Meskipun demikian, para pakar tetap mengingatkan bahwa semangat kritik dan kreativitas tersebut harus dilakukan tanpa melanggar aturan yang melindungi kehormatan simbol negara.
Anggota DPR Sebut Makar
Anggota DPR dari Fraksi Partai Golkar, Firman Soebagyo, tegas melarang adanya pengibaran bendera bajak laut dari serial animasi One Piece oleh sejumlah sopir truk dan sebagian masyarakat, yang dianggap sebagai simbol perlawanan terhadap pemerintah.
Firman menilai, tindakan itu sebagai bentuk kemerosotan pemahaman terhadap ideologi negara, sekaligus sebagai bentuk provokasi yang berbahaya menjelang peringatan Hari Kemerdekaan 17 Agustus.
"Oleh karena itu, bagian daripada makar mungkin malah itu. Nah, ini enggak boleh.
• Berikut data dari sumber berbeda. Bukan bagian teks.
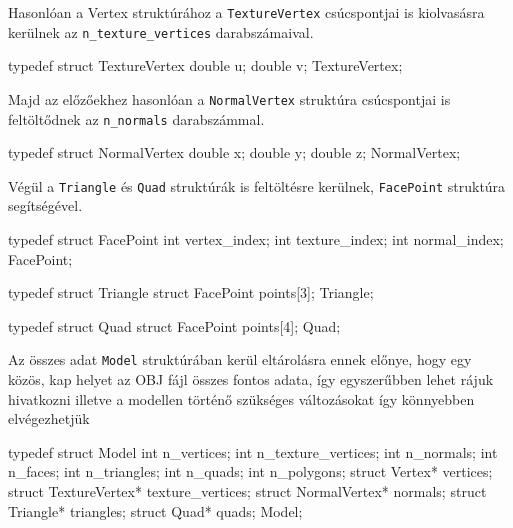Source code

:Hasonlóan a Vertex struktúrához a \texttt{TextureVertex} csúcspontjai is kiolvasásra kerülnek az \texttt{n\_texture\_vertices} darabszámaival.
\begin{python}
typedef struct TextureVertex
{
    double u;
    double v;
}TextureVertex;
\end{python}
\bigskip

Majd az előzőekhez hasonlóan a \texttt{NormalVertex}  struktúra csúcspontjai is feltöltődnek az \texttt{n\_normals} darabszámmal.
\begin{python}
typedef struct NormalVertex
{
    double x;
    double y;
    double z;
}NormalVertex;
\end{python}
\bigskip
\newpage
Végül a \texttt{Triangle} és \texttt{Quad} struktúrák is feltöltésre kerülnek, \texttt{FacePoint} struktúra segítségével.
\begin{python}
typedef struct FacePoint
{
    int vertex_index;
    int texture_index;
    int normal_index;
} FacePoint;

typedef struct Triangle
{
    struct FacePoint points[3];
} Triangle;

typedef struct Quad
{
    struct FacePoint points[4];
} Quad;
\end{python}
\bigskip

Az összes adat  \texttt{Model} struktúrában kerül eltárolásra ennek előnye, hogy egy közös, kap helyet az OBJ fájl összes fontos adata, így egyszerűbben lehet rájuk hivatkozni illetve a modellen történő szükséges változásokat  így könnyebben elvégezhetjük
\begin{python}
typedef struct Model
{
    int n_vertices;
    int n_texture_vertices;
    int n_normals;
    int n_faces;
    int n_triangles;
    int n_quads;
    int n_polygons;
    struct Vertex* vertices;
    struct TextureVertex* texture_vertices;
    struct NormalVertex* normals;
    struct Triangle* triangles;
    struct Quad* quads;
}Model;
\end{python}
\newpage
{}

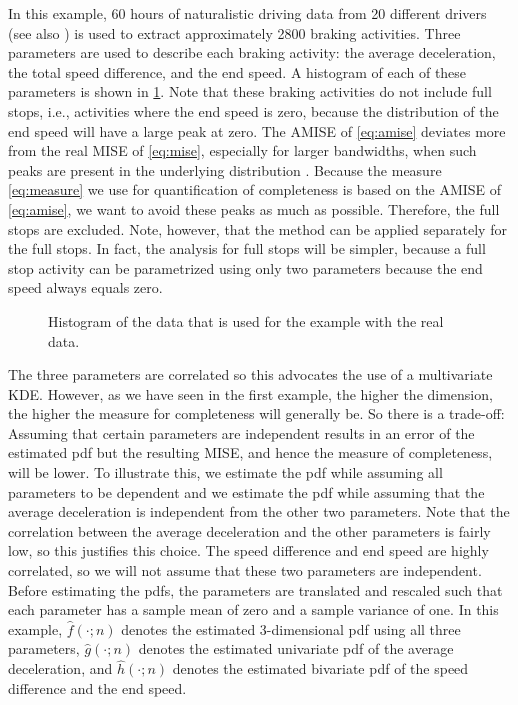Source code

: In this example, 60 hours of naturalistic driving data from 20 different drivers (see also \textcite{deGelder2017assessment}) is used to extract approximately 2800 braking activities. Three parameters are used to describe each braking activity: the average deceleration, the total speed difference, and the end speed. A histogram of each of these parameters is shown in \cref{fig:histogram}. Note that these braking activities do not include full stops, i.e., activities where the end speed is zero, because the distribution of the end speed will have a large peak at zero. The AMISE of \cref{eq:amise} deviates more from the real MISE of \cref{eq:mise}, especially for larger bandwidths, when such peaks are present in the underlying distribution \cite{marron1992exact}. Because the measure \cref{eq:measure} we use for quantification of completeness is based on the AMISE of \cref{eq:amise}, we want to avoid these peaks as much as possible. Therefore, the full stops are excluded.
Note, however, that the method can be applied separately for the full stops. In fact, the analysis for full stops will be simpler, because a full stop activity can be parametrized using only two parameters because the end speed always equals zero. 

\setlength{}
\setlength{}
\begin{figure}
	\centering
	
	\caption{Histogram of the data that is used for the example with the real data.}
	\label{fig:histogram}
\end{figure}

The three parameters are correlated so this advocates the use of a multivariate KDE. However, as we have seen in the first example, the higher the dimension, the higher the measure for completeness will generally be. So there is a trade-off: Assuming that certain parameters are independent results in an error of the estimated pdf but the resulting MISE, and hence the measure of completeness, will be lower. To illustrate this, we estimate the pdf while assuming all parameters to be dependent and we estimate the pdf while assuming that the average deceleration is independent from the other two parameters. Note that the correlation between the average deceleration and the other parameters is fairly low, so this justifies this choice. The speed difference and end speed are highly correlated, so we will not assume that these two parameters are independent. Before estimating the pdfs, the parameters are translated and rescaled such that each parameter has a sample mean of zero and a sample variance of one. In this example, $\hat{f}(\cdot;n)$ denotes the estimated 3-dimensional pdf using all three parameters, $\hat{g}(\cdot;n)$ denotes the estimated univariate pdf of the average deceleration, and $\hat{h}(\cdot;n)$ denotes the estimated bivariate pdf of the speed difference and the end speed.

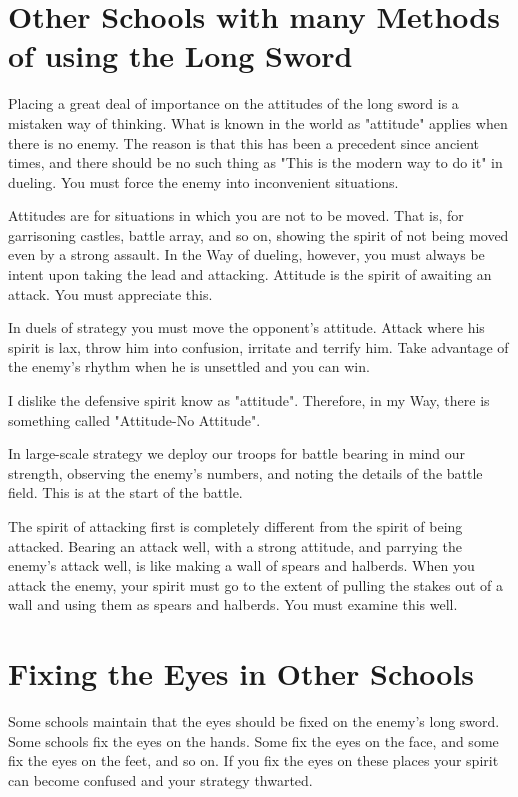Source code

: \documentclass[12pt]{report}
\begin{document}
\section*{Other Schools with many Methods of using the Long Sword}
Placing a great deal of importance on the attitudes of the long sword is a mistaken way of thinking. What is known in the world as "attitude" applies when there is no enemy. The reason is that this has been a precedent since ancient times, and there should be no such thing as "This is the modern way to do it" in dueling. You must force the enemy into inconvenient situations.

Attitudes are for situations in which you are not to be moved. That is, for garrisoning castles, battle array, and so on, showing the spirit of not being moved even by a strong assault. In the Way of dueling, however, you must always be intent upon taking the lead and attacking. Attitude is the spirit of awaiting an attack. You must appreciate this.

In duels of strategy you must move the opponent's attitude. Attack where his spirit is lax, throw him into confusion, irritate and terrify him. Take advantage of the enemy's rhythm when he is unsettled and you can win.

I dislike the defensive spirit know as "attitude". Therefore, in my Way, there is something called "Attitude-No Attitude".

In large-scale strategy we deploy our troops for battle bearing in mind our strength, observing the enemy's numbers, and noting the details of the battle field. This is at the start of the battle.

The spirit of attacking first is completely different from the spirit of being attacked. Bearing an attack well, with a strong attitude, and parrying the enemy's attack well, is like making a wall of spears and halberds. When you attack the enemy, your spirit must go to the extent of pulling the stakes out of a wall and using them as spears and halberds. You must examine this well.
\section*{Fixing the Eyes in Other Schools}
Some schools maintain that the eyes should be fixed on the enemy's long sword. Some schools fix the eyes on the hands. Some fix the eyes on the face, and some fix the eyes on the feet, and so on. If you fix the eyes on these places your spirit can become confused and your strategy thwarted.
\end{document}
Ini harus ditindak tegas," kata Firman, di Kompleks Parlemen Senayan, Jakarta, Kamis (31/7/2025).
Firman mengaku, hal tersebut juga menjadi perhatian DPR dan lembaga Badan Pembinaan Ideologi Pancasila (BPIP).
Ia menyebutkan, perkembangan teknologi digital membuat provokasi dan penyebaran informasi yang menyesatkan menjadi lebih mudah dilakukan.
Karena itu, ia menegaskan pentingnya penguatan pendidikan ideologi Pancasila sejak dini, mulai dari tingkat SD hingga SMA.